Overall, Chess.com earns an A
Good: Very focused keyword list and straight to the point screenshots
Not so good: Where's the video?
In this guide:
- Chess.com by the Numbers
- 10x Growth Thanks to The Queen's Gambit
- The Competition is... Identical
- Keyword Analysis - The Obvious Parts
- Analyzing the Long Description
- Where Else is Chess.com Ranking?
- Screenshot Analysis
- Video Analysis
- The Verdict: Surf's Up!
- The Tools I Use
Chess.com by the Numbers
Here's how Chess.com is performing in the U.S. based on our Competitor Intelligence:
- 📈 163.7K estimated downloads in the last 30 days.
- #️⃣ 3rd in the Board Games category.
- ⭐️ 100% of new ratings were positive in the last 30 days. That's a first!
- 👋 Audience is young and leaning male.
- 🏅 Competitors include a bunch of unbranded apps that use the term "chess".
10x Growth Thanks to The Queen's Gambit
Chess.com has had fairly flat downloads for much of 2020, with an average of just under 1,000/day on Google Play in the U.S., according to our app intelligence. Up until the end of October, at least.
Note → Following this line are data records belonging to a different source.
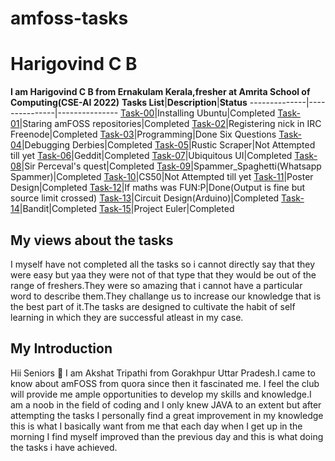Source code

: # amfoss-tasks
# Harigovind C B
**I am Harigovind C B from Ernakulam Kerala,fresher at Amrita School of Computing(CSE-AI 2022)**
**Tasks List**|**Description**|**Status**
--------------|---------------|---------------
[Task-00](https://github.com/Akshatji800/amfoss-tasks-demo/tree/master/task-00)|Installing Ubuntu|Completed
[Task-01](https://github.com/Akshatji800/amfoss-tasks-demo/tree/master/task-00)|Staring amFOSS repositories|Completed
[Task-02](https://github.com/Akshatji800/amfoss-tasks-demo/tree/master/task-02)|Registering nick in IRC Freenode|Completed
[Task-03](https://github.com/Akshatji800/amfoss-tasks-demo/tree/master/task-03)|Programming|Done Six Questions
[Task-04](https://github.com/Akshatji800/amfoss-tasks-demo/tree/master/task-04)|Debugging Derbies|Completed
[Task-05](https://github.com/Akshatji800/amfoss-tasks-demo/tree/master/task-05)|Rustic Scraper|Not Attempted till yet
[Task-06](https://github.com/Akshatji800/amfoss-tasks-demo/tree/master/task-06)|Geddit|Completed
[Task-07](https://github.com/Akshatji800/amfoss-tasks-demo/tree/master/task-07)|Ubiquitous UI|Completed
[Task-08](https://github.com/Akshatji800/amfoss-tasks-demo/tree/master/task-08)|Sir Perceval's quest|Completed
[Task-09](https://github.com/Akshatji800/amfoss-tasks-demo/tree/master/task-09)|Spammer_Spaghetti(Whatsapp Spammer)|Completed
[Task-10](https://github.com/Akshatji800/amfoss-tasks-demo/tree/master/task-10)|CS50|Not Attempted till yet
[Task-11](https://github.com/Akshatji800/amfoss-tasks-demo/tree/master/task-11)|Poster Design|Completed
[Task-12](https://github.com/Akshatji800/amfoss-tasks-demo/tree/master/task-12)|If maths was FUN:P|Done(Output is fine but source limit crossed) 
[Task-13](https://github.com/Akshatji800/amfoss-tasks-demo/tree/master/task-13)|Circuit Design(Arduino)|Completed
[Task-14](https://github.com/Akshatji800/amfoss-tasks-demo/tree/master/task-14)|Bandit|Completed
[Task-15](https://github.com/Akshatji800/amfoss-tasks-demo/tree/master/task-15)|Project Euler|Completed
## My views about the tasks
I myself have not completed all the tasks so i cannot directly say that they were easy but yaa they were not of that type that they 
would be out of the range of freshers.They were so amazing that i cannot have a particular word to describe them.They challange us to 
increase our knowledge that is the best part of it.The tasks are designed to cultivate the habit of self learning in which they are 
successful atleast in my case.
## My Introduction
Hii Seniors :pray: I am Akshat Tripathi from Gorakhpur Uttar Pradesh.I came to know about amFOSS from quora since then it fascinated me.
I feel the club will provide me ample opportunities to develop my skills and knowledge.I am a noob in the field of coding and I only knew 
JAVA to an extent but after attempting the tasks I personally find a great improvement in my knowledge this is what I basically want from 
me that each day when I get up in the morning I find myself improved than the previous day and this is what doing the tasks i have achieved.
The Queen's Gambit was released on October 23rd, and downloads of Chess.com started growing almost immediately! A few more hundreds the first day, then a few more, than thousands. Downloads quadrupled within a week, reached 10x in four, and aren't showing any sign of slowing down.
Call it being in the right place and the right time, but don't forget that if Chess.com wasn't optimized to be found in search results, we'd be tearing down a different app right now.
The Competition is... Identical
There aren't many brands out there when it comes to chess, but there are lots of apps that go by the name of "chess." That makes competition both easy and hard at the same time.
Chess, Chess Free, Chess, and Real Chess. That's what you get when you search for
chess on Google Play. And guess what? All of their icons show a chess piece of some sort. Which will you pick?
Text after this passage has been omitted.